Saturday, March 13, 2010

The first month

We've moved in almost exactly one month ago now, and are starting to get a feel for the house. First off, it is a wonderful space: it works almost exactly the way that we want to use the house. Every time I step in the front door, I am amazed out how our not-so-big house opens up into a big, bright, sunny and airy space. It's an idea Frank Lloyd Wright called, I think, compression and release - the entrance is low (just as in our case, on the side of the house with the low roofline), but then opens up into a high-ceilinged space. Well, it gets me every time.

One of the great things about living in the house is the radiant heat. There's nothing like getting up out of bed and stepping on a warm floor barefooted. When, during construction, people looked at us askew when we told them that the concrete was going to be the finished floor, we sometimes second-guessed the wisdom of this choice. Well, no second-guessing should have been required - it's just a wonderful way to heat the house, and a beautiful floor to live on.

The radiant heat system has five zones: the basement, the master bedroom, the master bathroom, the guest bed- and bathroom, and the great room. For now, we have our thermostats set like this (temperatures in Fahrenheit): basement - 60; master bedroom - 65; master bathroom - 70; guest bed- and bathroom (while nobody's staying) - 62; great room - 68. We found we could set the temperatures lower than you'd typically expect and it still feels comfortable - presumably because the heat radiates exactly from where you do most of the living - within the first 6 feet of the floor! (5 feet 11 inches in my case.) We keep all three ceiling fans on low pretty much all the time - mostly just because I like the feeling of air moving a bit - I don't know if there's a real energy advantage during the heating season. They probably make a big difference in a home heated by forced air (they distribute the warm forced air downward to where you experience it), but since we create our heat in the floor, they probably have less of a role to play. We've decided to leave the TRV (Total Recovery Ventilator) running on the lowest setting 100% of the time. It uses almost no energy to run, you lose almost none of the heat from the house because of its efficiency, and it gives us nice indoor air quality. Oh yes, did I mention that, in comparison to the old condo that was heated by forced air, we have almost no dust here?

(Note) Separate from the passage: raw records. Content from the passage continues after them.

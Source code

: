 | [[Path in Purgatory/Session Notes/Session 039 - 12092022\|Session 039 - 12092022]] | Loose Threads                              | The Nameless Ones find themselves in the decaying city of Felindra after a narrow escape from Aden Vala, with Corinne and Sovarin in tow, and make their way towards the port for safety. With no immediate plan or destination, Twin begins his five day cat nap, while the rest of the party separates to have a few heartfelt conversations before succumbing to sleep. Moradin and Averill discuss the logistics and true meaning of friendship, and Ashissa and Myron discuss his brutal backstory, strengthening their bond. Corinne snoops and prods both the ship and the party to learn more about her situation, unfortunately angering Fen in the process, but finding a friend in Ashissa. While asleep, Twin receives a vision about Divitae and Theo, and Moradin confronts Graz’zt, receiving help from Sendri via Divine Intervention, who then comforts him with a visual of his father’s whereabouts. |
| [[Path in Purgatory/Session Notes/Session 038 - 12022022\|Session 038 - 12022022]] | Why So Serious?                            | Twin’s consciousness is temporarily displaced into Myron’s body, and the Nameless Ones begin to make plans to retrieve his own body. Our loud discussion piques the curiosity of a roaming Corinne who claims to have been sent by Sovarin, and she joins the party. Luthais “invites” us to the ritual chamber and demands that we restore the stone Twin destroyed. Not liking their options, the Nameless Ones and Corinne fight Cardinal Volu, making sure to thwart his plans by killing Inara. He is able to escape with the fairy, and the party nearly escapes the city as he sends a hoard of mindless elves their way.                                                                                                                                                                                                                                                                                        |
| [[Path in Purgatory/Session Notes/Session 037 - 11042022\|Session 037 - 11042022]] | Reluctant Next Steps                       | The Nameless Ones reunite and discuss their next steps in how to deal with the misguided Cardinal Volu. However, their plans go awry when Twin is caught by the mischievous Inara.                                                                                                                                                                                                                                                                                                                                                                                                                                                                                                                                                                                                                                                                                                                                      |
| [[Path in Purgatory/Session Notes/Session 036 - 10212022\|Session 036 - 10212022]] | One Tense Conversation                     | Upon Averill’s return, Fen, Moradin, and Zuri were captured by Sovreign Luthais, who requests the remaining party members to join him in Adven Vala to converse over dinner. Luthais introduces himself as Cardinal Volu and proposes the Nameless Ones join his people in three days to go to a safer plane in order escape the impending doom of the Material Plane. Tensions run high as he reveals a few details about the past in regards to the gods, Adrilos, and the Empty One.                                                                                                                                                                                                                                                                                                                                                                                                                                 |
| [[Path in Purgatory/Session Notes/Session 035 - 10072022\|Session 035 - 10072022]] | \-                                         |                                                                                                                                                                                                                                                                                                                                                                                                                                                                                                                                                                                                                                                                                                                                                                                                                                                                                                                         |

The passive-solar heating aspect of the house works very well too: as soon as the sun comes out, the house heats up to - on a really sunny day - 78 degrees, even with outside temperatures in the 40s and 50s. It still looses a bit too much heat during the night - presumably through the large expanse of (U 0.31) windows - but that's going to be fixed as soon as we have curtains up (not that we have a big problem with that, but it will give us some privacy as well). After that, what we need to worry about for the summer is to create some shade so it doesn't get too hot!

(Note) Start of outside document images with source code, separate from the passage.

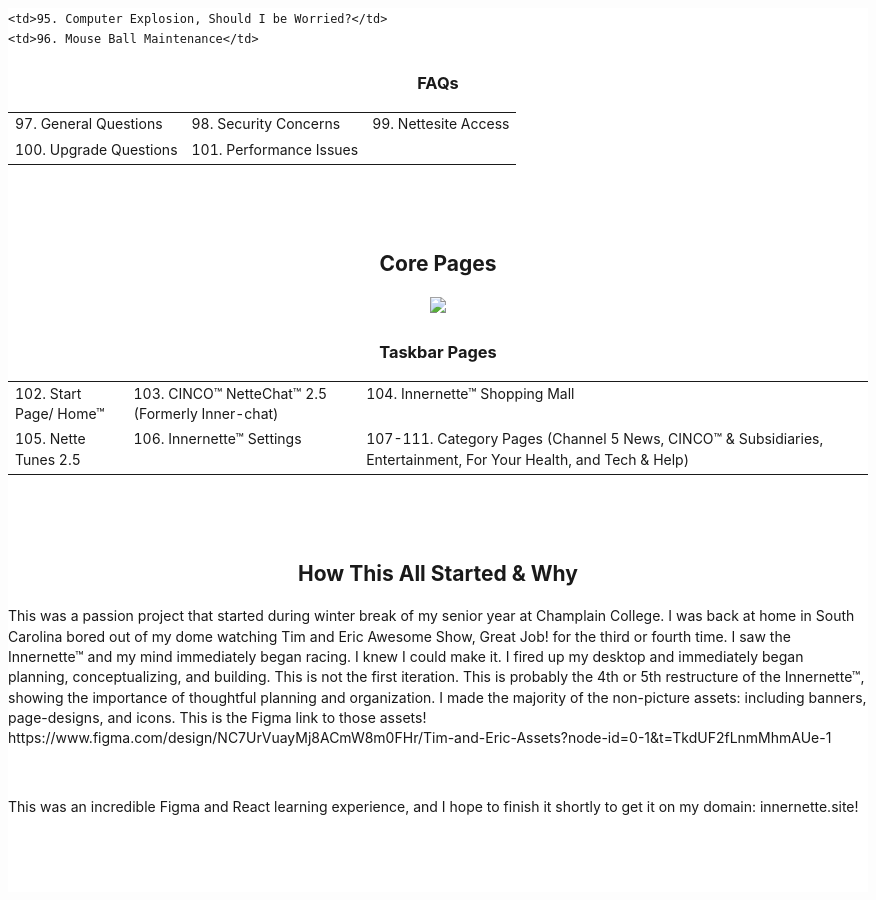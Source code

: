     <td>95. Computer Explosion, Should I be Worried?</td>
    <td>96. Mouse Ball Maintenance</td>
  </tr>
</table>
<h3 align="center">
  FAQs
</h3>
<table align="center">
  <tr>
    <td>97. General Questions</td>
    <td>98. Security Concerns</td>
    <td>99. Nettesite Access</td>
  </tr>
  <tr>
    <td>100. Upgrade Questions</td>
    <td>101. Performance Issues</td>
  </tr>
</table>
</br>
</br>

<h2 align="center">
  Core Pages
</h2>
<p align="center">
  <img src="https://github.com/user-attachments/assets/a50e45ea-303c-4c68-a126-8dcbaa22f0f1" />
</p>
<h3 align="center">
  Taskbar Pages
</h3>
<table align="center">
  <tr>
    <td>102. Start Page/ Home™</td>
    <td>103. CINCO™ NetteChat™ 2.5 (Formerly Inner-chat)</td>
    <td>104. Innernette™ Shopping Mall</td>
  </tr>
  <tr>
    <td>105. Nette Tunes 2.5</td>
    <td>106. Innernette™ Settings</td>
    <td>107-111. Category Pages (Channel 5 News, CINCO™ & Subsidiaries, Entertainment, For Your Health, and Tech & Help)</td>
  </tr>
</table>
</br>
</br>

<h2 align="center">
  How This All Started & Why
</h2>
<p>This was a passion project that started during winter break of my senior year at Champlain College. I was back at home in South Carolina bored out of my dome watching Tim and Eric Awesome Show, Great Job! for the third or fourth time. I saw the Innernette™ and my mind immediately began racing. I knew I could make it. I fired up my desktop and immediately began planning, conceptualizing, and building. This is not the first iteration. This is probably the 4th or 5th restructure of the Innernette™, showing the importance of thoughtful planning and organization. I made the majority of the non-picture assets: including banners, page-designs, and icons. This is the Figma link to those assets! https://www.figma.com/design/NC7UrVuayMj8ACmW8m0FHr/Tim-and-Eric-Assets?node-id=0-1&t=TkdUF2fLnmMhmAUe-1</p>
</br>
<p>This was an incredible Figma and React learning experience, and I hope to finish it shortly to get it on my domain: innernette.site!</p>
</br>
</br>
</br>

Now that we've lived here for a while, I have a better grasp on energy use as well. It looks like we used 355 kWh of electricity during February. That's apparently about one-third of what an average home uses during an average (not winter) month. Not as low as we'd hoped, but (a) it's the middle of winter and (b) we have some fine-tuning still to do. I'll post our natural gas use once we get a reliable bill from Washington Gas as well.

Speaking of electricity, just like in our condo, we've also signed up for Dominion Virginia Power's green power program (see Mike's earlier post on that topic). Unfortunately, in Virginia, you can't buy green power yet. But what you can do is to buy RECs - renewable energy credits - basically a voucher that funnels extra money to certified green power generation plants - currently a mix of about 3/4 wind and 1/4 biomass. The hope is that the extra money provides the economic incentive for more green power generation. It's a good program, it costs only a cent-and-a-half per kWh, and everybody should do it. (Well, short of being able to get the choice over which power generator you want to buy your electricity from! When I lived in England in the 1990s, they gave you the choice of which generator to buy from - the local utility would then just distribute the power and pass on the price you paid for the power to the generator that put that amount into the national grid. It was, for the '90s, quite an advanced idea. Now that it's almost 20 years later all I can say is: America, get with the program!)

So much for a brief status report. After all the heartache during building, it is amazing to finally live here - and what a wonderful space it has turned out to be. There's work still to be done (I suspect like with any house that will always be true) but it's nice to be able to just attack little projects one-by-one, and under less time pressure.